At the time (starting in 1969 when I was 21) I liked the way women had become that were more open to sexual relationships than in 1960. However, I also found this very confusing until I got married in 1974 on a variety of levels. I would just get used to being with one women when that relationship would end and then I would be in another relationship with someone else. I found this really confusing to the point where I realized at 25 I would rather be married than have to go through this confusion anymore. My son was born in 1974 so I had a whole new project to focus on then to raise him successfully to adulthood and get him educated so he actually wanted to stay alive in his life too.

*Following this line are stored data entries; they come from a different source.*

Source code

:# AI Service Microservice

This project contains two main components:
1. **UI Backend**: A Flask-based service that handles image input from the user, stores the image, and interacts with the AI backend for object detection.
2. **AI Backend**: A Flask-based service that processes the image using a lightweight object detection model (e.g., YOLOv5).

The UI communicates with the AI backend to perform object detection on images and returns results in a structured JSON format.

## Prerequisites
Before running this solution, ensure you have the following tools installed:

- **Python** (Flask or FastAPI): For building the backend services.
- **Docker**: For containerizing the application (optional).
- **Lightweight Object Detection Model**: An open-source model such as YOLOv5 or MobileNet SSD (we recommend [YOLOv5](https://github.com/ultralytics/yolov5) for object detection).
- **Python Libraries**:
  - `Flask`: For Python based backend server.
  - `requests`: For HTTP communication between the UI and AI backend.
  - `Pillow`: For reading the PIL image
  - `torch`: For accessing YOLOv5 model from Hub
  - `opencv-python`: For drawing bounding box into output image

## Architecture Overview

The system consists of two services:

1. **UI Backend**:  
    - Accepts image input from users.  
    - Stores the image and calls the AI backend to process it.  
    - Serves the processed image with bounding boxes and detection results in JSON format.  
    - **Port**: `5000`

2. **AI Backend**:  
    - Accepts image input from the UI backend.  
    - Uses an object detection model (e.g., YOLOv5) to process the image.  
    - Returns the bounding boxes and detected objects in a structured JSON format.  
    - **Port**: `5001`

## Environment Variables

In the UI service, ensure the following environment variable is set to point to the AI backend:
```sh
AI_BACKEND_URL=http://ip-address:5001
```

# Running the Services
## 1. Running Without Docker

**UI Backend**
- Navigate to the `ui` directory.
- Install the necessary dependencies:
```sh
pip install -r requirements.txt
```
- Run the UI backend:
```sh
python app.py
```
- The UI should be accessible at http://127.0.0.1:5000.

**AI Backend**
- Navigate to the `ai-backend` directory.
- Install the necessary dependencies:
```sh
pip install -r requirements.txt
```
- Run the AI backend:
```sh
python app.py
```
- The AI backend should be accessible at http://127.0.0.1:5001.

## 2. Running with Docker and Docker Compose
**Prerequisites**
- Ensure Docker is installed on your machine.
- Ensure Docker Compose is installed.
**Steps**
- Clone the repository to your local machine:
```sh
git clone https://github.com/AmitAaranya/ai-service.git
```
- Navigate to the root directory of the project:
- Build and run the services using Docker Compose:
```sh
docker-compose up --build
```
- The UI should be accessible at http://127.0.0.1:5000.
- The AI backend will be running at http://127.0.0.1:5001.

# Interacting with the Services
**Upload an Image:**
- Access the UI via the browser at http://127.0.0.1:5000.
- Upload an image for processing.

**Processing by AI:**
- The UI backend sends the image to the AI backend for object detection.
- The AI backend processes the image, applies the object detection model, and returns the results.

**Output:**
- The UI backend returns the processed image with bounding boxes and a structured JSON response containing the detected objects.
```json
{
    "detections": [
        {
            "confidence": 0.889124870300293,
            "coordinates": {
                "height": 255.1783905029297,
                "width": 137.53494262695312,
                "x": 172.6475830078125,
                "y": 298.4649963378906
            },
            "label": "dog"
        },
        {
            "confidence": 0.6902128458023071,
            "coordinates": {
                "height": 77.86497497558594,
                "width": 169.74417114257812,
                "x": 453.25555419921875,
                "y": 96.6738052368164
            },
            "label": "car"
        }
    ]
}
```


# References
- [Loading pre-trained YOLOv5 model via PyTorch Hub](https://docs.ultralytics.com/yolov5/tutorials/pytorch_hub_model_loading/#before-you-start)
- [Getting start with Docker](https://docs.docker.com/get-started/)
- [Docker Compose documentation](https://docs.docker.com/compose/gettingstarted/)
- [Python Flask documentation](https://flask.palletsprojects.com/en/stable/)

From 1969 until 1974 I thought it was great that women were so sexually free but looking back now I see it in a different context which is kind of the same problem of alcohol or drugs. Sexual relationships can be like taking drugs or being an alcoholic so "WHY?" you are involved in a particular relationship becomes the most important thing you need to think about. Because if you don't think about the ramifications of all your actions it can be as serious in the short and long run as becoming an alcoholic or drug addict. In other words if you are a sex addict (either male or female) this is very problematic to having a long life.

Also, if you are married with children and are also a sex addict this also can have disastrous results in a person's life. So, thinking about what exactly you are trying to accomplish in any given relationship will help you and the person you are with in staying alive long term. Because you don't want to cause someone to kill themselves because they thought you were serious when you weren't. This is the problem I see with the mores changing in the 1960s to what they are now.